Saved data entries:
******

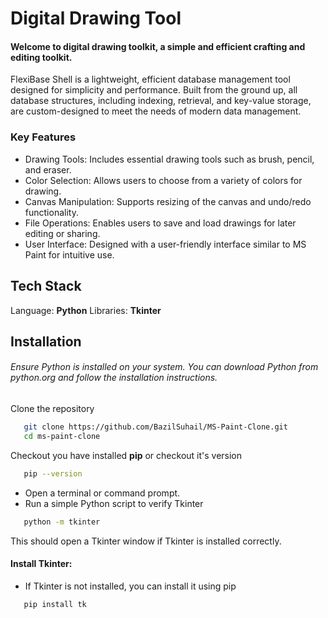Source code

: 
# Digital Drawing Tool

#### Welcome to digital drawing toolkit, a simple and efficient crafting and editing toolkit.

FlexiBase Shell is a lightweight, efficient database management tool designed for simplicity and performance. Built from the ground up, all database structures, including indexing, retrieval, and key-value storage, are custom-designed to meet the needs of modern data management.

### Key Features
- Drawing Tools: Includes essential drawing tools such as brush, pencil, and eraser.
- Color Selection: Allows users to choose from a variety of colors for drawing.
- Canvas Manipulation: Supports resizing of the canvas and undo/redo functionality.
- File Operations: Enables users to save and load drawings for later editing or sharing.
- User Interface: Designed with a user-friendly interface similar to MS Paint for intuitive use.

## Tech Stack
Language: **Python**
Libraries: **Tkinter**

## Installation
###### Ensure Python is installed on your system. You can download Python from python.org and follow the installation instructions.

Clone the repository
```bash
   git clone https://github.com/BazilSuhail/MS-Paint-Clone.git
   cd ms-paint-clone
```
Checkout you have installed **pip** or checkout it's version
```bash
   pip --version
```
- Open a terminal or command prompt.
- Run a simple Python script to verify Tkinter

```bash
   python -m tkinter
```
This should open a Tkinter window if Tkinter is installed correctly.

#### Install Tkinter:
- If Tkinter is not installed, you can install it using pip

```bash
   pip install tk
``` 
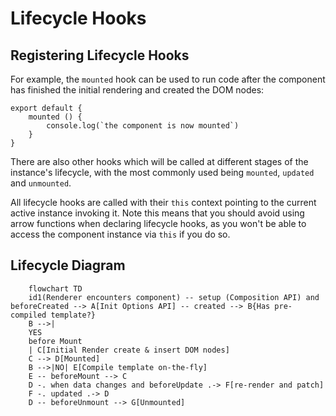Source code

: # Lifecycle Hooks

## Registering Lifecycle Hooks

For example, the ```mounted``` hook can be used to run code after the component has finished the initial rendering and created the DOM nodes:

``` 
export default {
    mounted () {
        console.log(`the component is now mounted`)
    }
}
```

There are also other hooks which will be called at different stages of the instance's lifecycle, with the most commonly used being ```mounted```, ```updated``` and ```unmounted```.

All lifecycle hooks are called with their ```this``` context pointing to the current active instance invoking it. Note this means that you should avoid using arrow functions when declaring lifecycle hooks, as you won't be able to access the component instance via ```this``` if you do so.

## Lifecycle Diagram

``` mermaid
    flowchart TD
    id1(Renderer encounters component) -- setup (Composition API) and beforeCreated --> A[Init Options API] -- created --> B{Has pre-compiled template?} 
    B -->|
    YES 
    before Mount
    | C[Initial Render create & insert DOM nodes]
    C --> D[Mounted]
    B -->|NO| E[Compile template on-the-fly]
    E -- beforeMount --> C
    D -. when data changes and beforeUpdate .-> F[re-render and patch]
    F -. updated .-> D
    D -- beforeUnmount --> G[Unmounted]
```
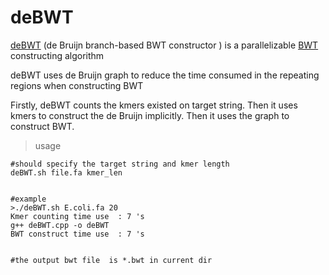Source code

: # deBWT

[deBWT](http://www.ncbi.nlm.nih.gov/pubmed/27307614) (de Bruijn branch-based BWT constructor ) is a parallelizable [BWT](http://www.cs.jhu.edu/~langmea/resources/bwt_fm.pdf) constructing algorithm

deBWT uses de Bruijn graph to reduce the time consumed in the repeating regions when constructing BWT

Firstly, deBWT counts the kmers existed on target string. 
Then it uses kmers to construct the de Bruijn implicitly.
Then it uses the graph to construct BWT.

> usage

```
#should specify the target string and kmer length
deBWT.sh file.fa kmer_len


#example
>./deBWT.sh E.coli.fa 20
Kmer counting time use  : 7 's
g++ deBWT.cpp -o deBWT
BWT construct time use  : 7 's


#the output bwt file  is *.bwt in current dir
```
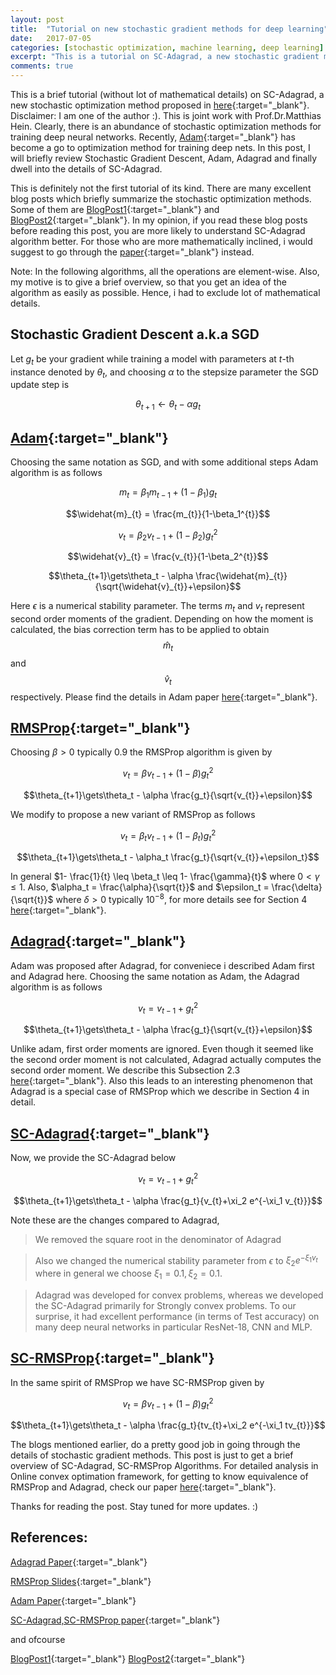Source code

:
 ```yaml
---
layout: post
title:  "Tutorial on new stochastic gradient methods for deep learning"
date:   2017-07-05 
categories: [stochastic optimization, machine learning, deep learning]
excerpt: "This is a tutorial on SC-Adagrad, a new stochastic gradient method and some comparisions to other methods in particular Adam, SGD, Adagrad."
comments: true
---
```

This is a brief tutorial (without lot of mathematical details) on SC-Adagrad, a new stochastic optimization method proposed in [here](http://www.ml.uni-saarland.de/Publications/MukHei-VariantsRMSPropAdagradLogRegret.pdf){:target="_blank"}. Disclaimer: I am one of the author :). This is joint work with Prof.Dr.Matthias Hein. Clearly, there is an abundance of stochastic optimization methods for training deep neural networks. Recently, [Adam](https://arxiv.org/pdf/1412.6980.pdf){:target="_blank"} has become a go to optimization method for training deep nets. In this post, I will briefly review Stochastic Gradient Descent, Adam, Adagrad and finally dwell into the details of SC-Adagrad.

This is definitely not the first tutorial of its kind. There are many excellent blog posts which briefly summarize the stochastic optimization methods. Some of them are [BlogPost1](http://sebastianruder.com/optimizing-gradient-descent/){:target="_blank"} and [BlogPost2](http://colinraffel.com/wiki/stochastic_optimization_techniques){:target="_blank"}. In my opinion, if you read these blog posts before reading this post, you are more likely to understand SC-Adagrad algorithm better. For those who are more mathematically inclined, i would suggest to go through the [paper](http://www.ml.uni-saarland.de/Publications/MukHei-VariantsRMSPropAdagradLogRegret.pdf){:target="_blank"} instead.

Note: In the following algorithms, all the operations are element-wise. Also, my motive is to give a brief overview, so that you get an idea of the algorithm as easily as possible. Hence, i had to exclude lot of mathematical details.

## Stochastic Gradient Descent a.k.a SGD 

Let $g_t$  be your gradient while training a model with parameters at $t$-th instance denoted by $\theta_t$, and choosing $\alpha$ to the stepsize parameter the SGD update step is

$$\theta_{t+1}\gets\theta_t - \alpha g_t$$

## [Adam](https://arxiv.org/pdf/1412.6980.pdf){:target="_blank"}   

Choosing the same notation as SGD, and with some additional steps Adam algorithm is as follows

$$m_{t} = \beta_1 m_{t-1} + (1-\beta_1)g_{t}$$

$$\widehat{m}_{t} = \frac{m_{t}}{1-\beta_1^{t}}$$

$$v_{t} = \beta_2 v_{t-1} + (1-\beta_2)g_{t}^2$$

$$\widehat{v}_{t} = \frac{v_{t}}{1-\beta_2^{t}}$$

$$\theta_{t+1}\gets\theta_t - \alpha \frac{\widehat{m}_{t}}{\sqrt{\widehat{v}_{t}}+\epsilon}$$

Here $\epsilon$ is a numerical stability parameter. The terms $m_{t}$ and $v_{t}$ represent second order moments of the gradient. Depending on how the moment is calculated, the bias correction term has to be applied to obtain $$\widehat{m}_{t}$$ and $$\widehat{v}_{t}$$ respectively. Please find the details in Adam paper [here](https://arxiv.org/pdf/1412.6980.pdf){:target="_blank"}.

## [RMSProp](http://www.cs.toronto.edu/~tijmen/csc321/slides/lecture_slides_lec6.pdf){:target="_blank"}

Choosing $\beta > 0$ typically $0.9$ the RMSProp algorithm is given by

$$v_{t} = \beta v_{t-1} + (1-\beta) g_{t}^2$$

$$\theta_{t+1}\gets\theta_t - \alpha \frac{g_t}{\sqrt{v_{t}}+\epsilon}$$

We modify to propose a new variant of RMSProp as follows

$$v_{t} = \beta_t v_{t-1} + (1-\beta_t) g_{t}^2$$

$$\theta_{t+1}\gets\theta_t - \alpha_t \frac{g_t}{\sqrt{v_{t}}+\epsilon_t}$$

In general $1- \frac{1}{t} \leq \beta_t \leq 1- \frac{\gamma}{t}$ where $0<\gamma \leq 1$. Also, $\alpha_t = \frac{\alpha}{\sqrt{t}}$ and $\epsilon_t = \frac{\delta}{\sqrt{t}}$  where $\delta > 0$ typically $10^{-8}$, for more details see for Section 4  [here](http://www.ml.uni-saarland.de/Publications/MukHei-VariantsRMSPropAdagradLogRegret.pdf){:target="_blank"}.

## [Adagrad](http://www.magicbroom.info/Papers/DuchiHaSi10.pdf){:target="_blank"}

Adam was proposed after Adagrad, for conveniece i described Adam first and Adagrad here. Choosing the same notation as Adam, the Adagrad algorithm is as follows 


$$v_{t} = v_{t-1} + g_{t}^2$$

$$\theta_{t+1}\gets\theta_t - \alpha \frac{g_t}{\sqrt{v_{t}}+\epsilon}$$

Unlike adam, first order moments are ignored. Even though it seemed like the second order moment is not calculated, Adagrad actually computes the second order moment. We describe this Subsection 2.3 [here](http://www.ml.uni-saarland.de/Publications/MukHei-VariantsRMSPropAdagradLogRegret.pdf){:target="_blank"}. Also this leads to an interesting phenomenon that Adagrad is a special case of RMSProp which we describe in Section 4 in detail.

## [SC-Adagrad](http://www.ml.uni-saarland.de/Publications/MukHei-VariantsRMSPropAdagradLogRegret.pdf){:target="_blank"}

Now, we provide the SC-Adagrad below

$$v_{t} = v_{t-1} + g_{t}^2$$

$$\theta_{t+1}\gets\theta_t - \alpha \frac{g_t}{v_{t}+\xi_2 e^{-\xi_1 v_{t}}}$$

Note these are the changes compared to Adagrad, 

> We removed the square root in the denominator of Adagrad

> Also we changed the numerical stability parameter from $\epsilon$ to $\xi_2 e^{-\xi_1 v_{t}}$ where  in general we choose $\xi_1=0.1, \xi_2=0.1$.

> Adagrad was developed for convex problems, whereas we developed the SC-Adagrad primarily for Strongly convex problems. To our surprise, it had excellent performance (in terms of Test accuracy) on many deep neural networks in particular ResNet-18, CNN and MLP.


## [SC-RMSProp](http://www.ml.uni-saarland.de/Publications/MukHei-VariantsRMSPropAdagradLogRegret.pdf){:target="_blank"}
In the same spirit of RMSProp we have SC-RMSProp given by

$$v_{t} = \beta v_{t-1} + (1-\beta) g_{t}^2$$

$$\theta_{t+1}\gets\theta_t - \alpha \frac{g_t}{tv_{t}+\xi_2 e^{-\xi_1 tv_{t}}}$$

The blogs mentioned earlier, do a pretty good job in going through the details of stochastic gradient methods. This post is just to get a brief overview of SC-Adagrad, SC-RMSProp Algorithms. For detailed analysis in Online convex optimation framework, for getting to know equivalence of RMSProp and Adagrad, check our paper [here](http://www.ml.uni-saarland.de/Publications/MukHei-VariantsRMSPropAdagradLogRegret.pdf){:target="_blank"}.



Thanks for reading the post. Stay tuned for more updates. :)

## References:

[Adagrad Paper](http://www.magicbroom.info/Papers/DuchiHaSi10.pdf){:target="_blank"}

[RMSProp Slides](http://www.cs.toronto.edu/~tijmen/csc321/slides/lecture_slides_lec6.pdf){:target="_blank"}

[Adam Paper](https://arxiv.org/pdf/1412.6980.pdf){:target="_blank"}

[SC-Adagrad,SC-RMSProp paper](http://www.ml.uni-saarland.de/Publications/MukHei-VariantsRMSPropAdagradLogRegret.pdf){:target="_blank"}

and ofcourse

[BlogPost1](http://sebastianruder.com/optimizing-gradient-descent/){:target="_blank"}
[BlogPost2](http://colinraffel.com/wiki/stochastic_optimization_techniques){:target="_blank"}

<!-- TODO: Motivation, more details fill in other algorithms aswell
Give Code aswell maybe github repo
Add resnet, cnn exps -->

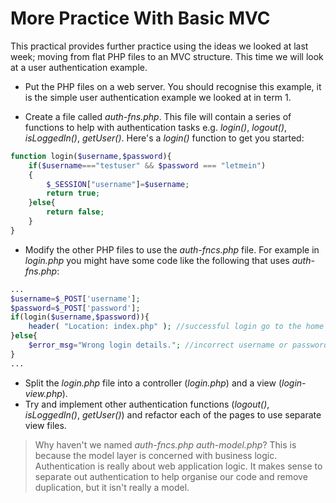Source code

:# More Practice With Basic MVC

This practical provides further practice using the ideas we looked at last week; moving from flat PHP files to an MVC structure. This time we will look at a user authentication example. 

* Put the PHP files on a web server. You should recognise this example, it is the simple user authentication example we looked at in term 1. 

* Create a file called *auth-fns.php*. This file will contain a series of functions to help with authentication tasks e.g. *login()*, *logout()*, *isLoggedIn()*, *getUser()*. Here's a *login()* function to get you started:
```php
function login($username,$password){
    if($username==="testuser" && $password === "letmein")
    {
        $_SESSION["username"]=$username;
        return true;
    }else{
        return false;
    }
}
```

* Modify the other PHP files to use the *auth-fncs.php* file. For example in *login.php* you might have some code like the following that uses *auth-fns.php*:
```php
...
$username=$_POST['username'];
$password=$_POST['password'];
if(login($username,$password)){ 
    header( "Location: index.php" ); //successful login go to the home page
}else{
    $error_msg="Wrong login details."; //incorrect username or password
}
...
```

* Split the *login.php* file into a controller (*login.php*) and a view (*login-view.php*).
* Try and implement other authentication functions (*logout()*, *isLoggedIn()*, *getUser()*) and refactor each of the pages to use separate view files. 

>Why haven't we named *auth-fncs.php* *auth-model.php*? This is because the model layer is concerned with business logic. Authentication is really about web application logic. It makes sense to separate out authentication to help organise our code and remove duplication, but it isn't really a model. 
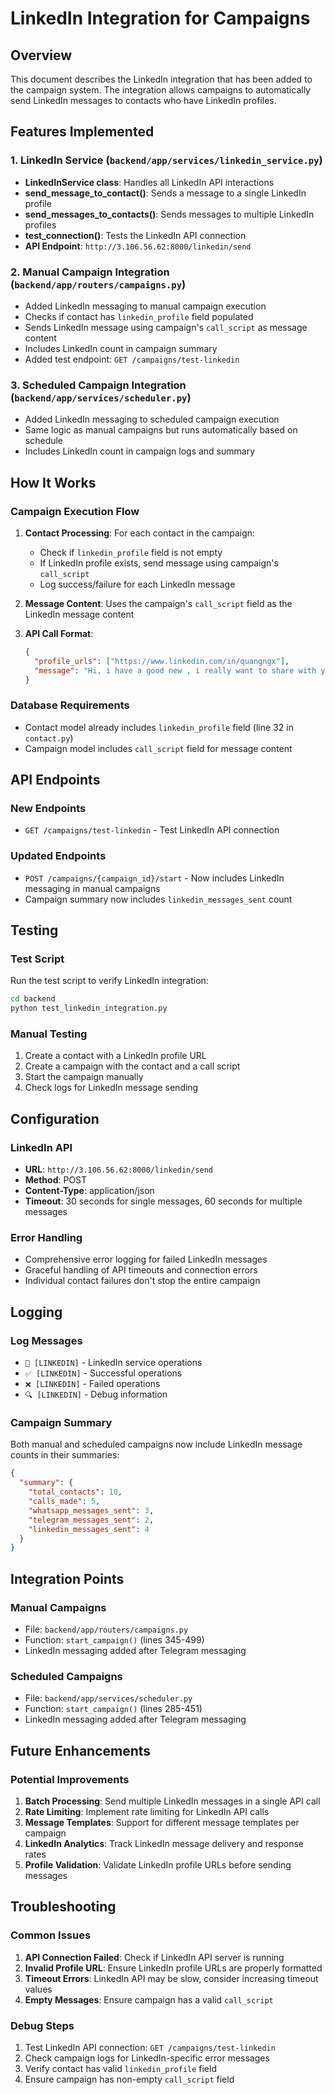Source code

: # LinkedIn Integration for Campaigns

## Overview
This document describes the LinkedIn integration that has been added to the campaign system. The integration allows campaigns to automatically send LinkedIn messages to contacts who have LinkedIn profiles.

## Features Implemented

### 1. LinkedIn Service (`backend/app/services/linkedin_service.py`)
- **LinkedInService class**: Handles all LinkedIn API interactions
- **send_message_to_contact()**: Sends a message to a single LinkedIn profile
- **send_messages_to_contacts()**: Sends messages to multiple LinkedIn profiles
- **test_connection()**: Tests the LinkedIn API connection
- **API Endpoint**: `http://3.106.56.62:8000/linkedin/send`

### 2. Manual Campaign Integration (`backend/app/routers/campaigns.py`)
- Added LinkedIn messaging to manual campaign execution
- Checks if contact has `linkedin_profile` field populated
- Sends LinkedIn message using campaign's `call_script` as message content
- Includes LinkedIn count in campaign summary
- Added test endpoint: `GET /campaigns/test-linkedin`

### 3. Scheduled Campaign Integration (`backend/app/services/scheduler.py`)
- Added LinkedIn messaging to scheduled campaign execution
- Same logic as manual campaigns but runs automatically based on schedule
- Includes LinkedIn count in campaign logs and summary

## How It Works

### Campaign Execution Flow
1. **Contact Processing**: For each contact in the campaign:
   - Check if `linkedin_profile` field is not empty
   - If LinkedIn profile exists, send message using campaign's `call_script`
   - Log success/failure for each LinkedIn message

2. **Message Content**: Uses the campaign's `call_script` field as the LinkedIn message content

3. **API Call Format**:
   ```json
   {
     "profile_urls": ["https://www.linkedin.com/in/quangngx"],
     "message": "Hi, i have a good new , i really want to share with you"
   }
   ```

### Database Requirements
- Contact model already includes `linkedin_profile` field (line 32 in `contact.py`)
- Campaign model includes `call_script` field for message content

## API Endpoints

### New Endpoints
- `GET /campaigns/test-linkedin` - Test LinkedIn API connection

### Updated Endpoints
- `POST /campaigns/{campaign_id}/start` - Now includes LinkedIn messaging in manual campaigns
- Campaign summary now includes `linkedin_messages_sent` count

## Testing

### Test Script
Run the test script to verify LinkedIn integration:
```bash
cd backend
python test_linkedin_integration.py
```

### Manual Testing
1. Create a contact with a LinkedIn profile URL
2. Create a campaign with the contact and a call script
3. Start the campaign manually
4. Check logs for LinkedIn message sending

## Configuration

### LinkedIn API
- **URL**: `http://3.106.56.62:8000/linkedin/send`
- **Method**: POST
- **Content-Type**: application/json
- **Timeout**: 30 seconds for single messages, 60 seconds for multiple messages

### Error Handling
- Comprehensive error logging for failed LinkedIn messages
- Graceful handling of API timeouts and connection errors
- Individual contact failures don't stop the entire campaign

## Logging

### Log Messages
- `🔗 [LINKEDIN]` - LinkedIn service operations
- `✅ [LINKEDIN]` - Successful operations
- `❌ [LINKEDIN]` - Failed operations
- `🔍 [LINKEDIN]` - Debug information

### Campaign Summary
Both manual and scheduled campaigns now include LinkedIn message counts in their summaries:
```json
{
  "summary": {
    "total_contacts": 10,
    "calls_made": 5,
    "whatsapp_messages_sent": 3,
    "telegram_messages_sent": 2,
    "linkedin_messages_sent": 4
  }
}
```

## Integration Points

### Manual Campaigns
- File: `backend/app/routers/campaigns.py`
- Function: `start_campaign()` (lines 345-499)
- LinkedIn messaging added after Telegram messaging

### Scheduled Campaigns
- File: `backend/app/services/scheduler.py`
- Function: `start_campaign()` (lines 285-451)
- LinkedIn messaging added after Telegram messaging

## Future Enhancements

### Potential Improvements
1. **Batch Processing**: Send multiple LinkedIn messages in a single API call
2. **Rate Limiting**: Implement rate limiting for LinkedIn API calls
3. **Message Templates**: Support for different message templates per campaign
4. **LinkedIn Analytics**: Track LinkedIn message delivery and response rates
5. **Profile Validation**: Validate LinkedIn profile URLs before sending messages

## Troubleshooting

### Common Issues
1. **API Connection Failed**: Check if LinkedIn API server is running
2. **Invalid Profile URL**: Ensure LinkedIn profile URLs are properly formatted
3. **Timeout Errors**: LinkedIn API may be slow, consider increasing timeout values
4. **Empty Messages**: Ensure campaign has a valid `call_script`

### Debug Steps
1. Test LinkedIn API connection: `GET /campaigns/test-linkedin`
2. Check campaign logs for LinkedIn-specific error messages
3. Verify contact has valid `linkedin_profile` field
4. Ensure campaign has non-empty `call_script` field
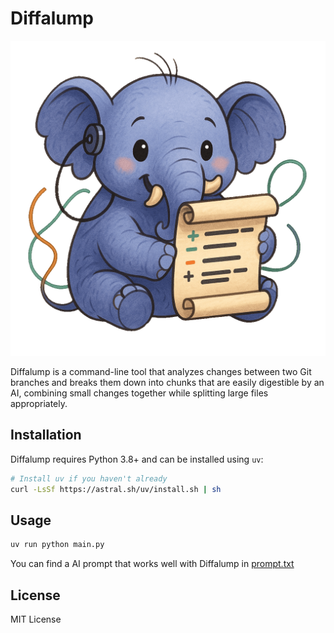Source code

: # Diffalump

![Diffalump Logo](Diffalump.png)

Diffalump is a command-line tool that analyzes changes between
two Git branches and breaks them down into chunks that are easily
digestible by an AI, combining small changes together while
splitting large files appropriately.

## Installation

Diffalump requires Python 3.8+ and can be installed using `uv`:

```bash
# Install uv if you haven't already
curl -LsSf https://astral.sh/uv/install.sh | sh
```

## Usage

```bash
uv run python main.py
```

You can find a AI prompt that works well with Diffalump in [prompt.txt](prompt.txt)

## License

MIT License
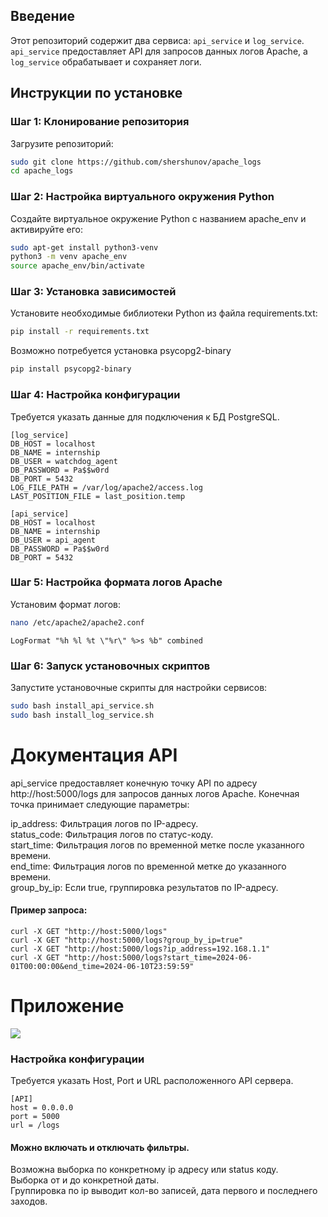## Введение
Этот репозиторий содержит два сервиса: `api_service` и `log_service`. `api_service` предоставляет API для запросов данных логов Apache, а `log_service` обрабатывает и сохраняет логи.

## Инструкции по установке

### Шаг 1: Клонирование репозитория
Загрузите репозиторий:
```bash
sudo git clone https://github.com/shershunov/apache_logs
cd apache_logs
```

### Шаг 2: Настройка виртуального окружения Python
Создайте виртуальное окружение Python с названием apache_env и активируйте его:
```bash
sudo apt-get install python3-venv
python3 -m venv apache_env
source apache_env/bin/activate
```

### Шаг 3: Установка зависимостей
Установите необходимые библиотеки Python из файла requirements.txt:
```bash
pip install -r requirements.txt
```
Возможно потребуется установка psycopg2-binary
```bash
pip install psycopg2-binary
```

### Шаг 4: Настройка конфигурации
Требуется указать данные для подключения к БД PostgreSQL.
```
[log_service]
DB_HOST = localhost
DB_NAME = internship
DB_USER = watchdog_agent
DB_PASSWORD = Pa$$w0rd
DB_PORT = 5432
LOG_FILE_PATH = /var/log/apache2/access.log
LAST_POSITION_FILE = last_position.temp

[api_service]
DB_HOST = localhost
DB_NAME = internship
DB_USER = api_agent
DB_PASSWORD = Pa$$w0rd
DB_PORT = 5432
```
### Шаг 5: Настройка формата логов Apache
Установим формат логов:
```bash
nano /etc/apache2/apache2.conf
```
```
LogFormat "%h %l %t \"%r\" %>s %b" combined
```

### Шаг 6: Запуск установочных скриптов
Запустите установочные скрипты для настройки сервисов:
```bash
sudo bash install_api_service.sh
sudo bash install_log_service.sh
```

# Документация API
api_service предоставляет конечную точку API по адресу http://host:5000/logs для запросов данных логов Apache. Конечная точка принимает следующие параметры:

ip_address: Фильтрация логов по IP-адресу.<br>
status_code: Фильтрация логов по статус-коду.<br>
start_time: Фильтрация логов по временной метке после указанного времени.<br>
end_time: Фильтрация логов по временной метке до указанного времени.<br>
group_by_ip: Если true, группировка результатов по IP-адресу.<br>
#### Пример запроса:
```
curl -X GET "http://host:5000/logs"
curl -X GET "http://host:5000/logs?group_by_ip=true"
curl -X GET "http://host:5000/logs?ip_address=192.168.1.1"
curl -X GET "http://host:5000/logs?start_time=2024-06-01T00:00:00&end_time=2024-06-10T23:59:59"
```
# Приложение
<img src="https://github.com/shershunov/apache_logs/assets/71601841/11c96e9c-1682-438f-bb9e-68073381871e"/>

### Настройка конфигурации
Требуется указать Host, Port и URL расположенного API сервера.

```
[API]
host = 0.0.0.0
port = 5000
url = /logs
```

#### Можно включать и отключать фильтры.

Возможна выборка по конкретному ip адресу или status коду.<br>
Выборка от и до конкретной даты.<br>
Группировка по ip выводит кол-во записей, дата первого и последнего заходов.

******

What the task asks:
Would you give the number of lines above that hold "конфигурации"? Only the number is needed.

Exercise result:
2